In fact, only a few alveolar widening distractors are commercially available. Most reported techniques for alveolar widening are designed based on the same concept. With this concept, the anchorage for the distraction screw, which penetrates the distraction segment, is made at the palatal or lingual cortex and the segment moves toward the lateral side by twisting off movements of the screw-rod. Watzak et al. showed a simple procedure based on the above concept in which the penetrated long mini screw simply moves the segment by the cortex anchorage [32].

Future Perspective

In contrast to the favourable aspects of autologous bone, the search for alternatives has been motivated by the drawbacks of the harvesting procedure. A challenging, biological driven method is to mimic a bone to allow the development of a three-dimensional autologous bone substitute.

Tissue Engineering blends regenerative medicine and surgery, with its three basic components being scaffold, cells, and signaling molecules. Tissue regeneration and functional restoration are achieved through the implantation of cells and tissue developed outside the body or the promotion of cells growth in an implanted matrix.

Stem cells play vital roles in the repair of every organ and tissue through their capacity for self-renewal and differentiation. Stem cells can self-renew and produce different cell types, thus providing new strategies to regenerate missing tissues and treat diseases [33-38].

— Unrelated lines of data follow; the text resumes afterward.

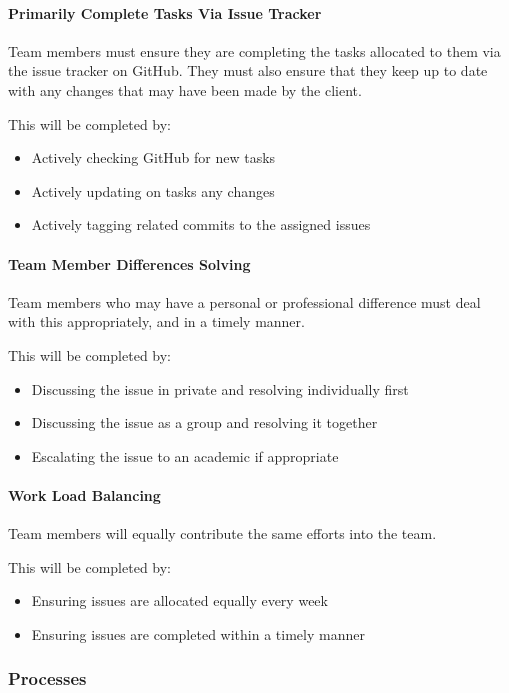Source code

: \documentclass[12pt, a4paper, onecolumn]{article}
\begin{document}
\paragraph{Primarily Complete Tasks Via Issue Tracker}
Team members must ensure they are completing the tasks allocated to them
via the issue tracker on GitHub. They must also ensure that they keep
up to date with any changes that may have been made by the client.

This will be completed by:
\begin{itemize}
  \setlength\itemsep{1px}
  \item Actively checking GitHub for new tasks
  \item Actively updating on tasks any changes
  \item Actively tagging related commits to the assigned issues
\end{itemize}

\paragraph{Team Member Differences Solving}
Team members who may have a personal or professional difference must
deal with this appropriately, and in a timely manner.

This will be completed by:
\begin{itemize}
  \setlength\itemsep{1px}
  \item Discussing the issue in private and resolving individually first
  \item Discussing the issue as a group and resolving it together
  \item Escalating the issue to an academic if appropriate
\end{itemize}

\paragraph{Work Load Balancing}
Team members will equally contribute the same efforts into the team.

This will be completed by:
\begin{itemize}
  \setlength\itemsep{1px}
  \item Ensuring issues are allocated equally every week
  \item Ensuring issues are completed within a timely manner
\end{itemize}

\subsubsection{Processes}
\end{document}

Mesenchymal stem/stromal cells (MSCs) are now an excellent candidate for tissue replacement therapies, and tissue engineering approaches and chair-side cellular grafting approaches using autologous MSCs represent the clinical state of the art for stem-cell-based alveolar bone regeneration. Basic studies have revealed that cross talk between implanted donor cells and recipient immune cells play a key role in determining clinical success that may involve the recently observed immunomodulatory properties of MSCs [33-38].

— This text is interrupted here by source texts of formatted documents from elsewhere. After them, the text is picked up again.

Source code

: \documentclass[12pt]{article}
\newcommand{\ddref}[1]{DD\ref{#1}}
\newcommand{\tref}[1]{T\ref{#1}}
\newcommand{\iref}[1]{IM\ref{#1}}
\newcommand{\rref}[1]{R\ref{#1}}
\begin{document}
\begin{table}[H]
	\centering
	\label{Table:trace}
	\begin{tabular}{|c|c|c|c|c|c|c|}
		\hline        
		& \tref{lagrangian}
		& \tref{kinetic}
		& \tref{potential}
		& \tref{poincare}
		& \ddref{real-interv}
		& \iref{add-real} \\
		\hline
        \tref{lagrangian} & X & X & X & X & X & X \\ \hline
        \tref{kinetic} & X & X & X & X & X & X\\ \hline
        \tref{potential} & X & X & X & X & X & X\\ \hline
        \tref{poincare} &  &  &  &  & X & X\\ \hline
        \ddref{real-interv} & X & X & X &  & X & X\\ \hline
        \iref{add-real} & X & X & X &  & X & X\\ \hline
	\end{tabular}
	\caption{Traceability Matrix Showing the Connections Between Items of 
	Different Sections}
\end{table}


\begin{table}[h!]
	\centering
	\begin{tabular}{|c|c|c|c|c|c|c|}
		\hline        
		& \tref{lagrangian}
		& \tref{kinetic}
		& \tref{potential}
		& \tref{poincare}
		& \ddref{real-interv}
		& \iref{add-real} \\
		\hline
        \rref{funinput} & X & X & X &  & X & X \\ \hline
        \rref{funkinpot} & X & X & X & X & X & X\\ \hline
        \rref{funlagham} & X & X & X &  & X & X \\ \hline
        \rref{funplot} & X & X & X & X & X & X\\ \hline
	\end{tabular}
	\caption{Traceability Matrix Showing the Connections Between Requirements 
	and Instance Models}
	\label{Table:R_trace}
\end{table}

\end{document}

In the field of dentistry, especially in the clinic, material-based reconstruction without major surgical procedures was the main approach to treatment; however, emerging stem cell technologies and the requirements of alveolar ridge augmentation associated with implant dentistry have expanded the clinical concept to include stem-cell-based regeneration. Stem cell technologies have even permitted dental scientists to imagine the development of bioengineered teeth to replace the patient’s missing teeth. Furthermore, “dental stem cell banking” is already on the market for possible future use in regenerative therapies [33-38].

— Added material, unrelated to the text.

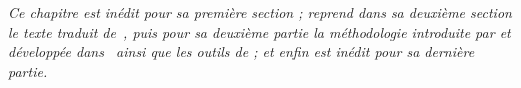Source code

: 


\stars


\textit{Ce chapitre est inédit pour sa première section ; reprend dans sa deuxième section le texte traduit de~\cite{raimbault2015models}, puis pour sa deuxième partie la méthodologie introduite par \cite{raimbault2016indirect} et développée dans~\cite{raimbault2017exploration} ainsi que les outils de \cite{bergeaud2017classifying} ; et enfin est inédit pour sa dernière partie.}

Management of Horizontal Ridge Defects

These cases have adequate alveolar bone height but inadequate width. The deficiency is most commonly on the facial surface of the mandible. The planning of these cases should include physical and radiographic examination. The site and the planned implant diameter dictate the amount of bone required. For most segmental deficiencies in the mandible, autogenous grafts can be harvested from theSymphysis or ramus [39,40].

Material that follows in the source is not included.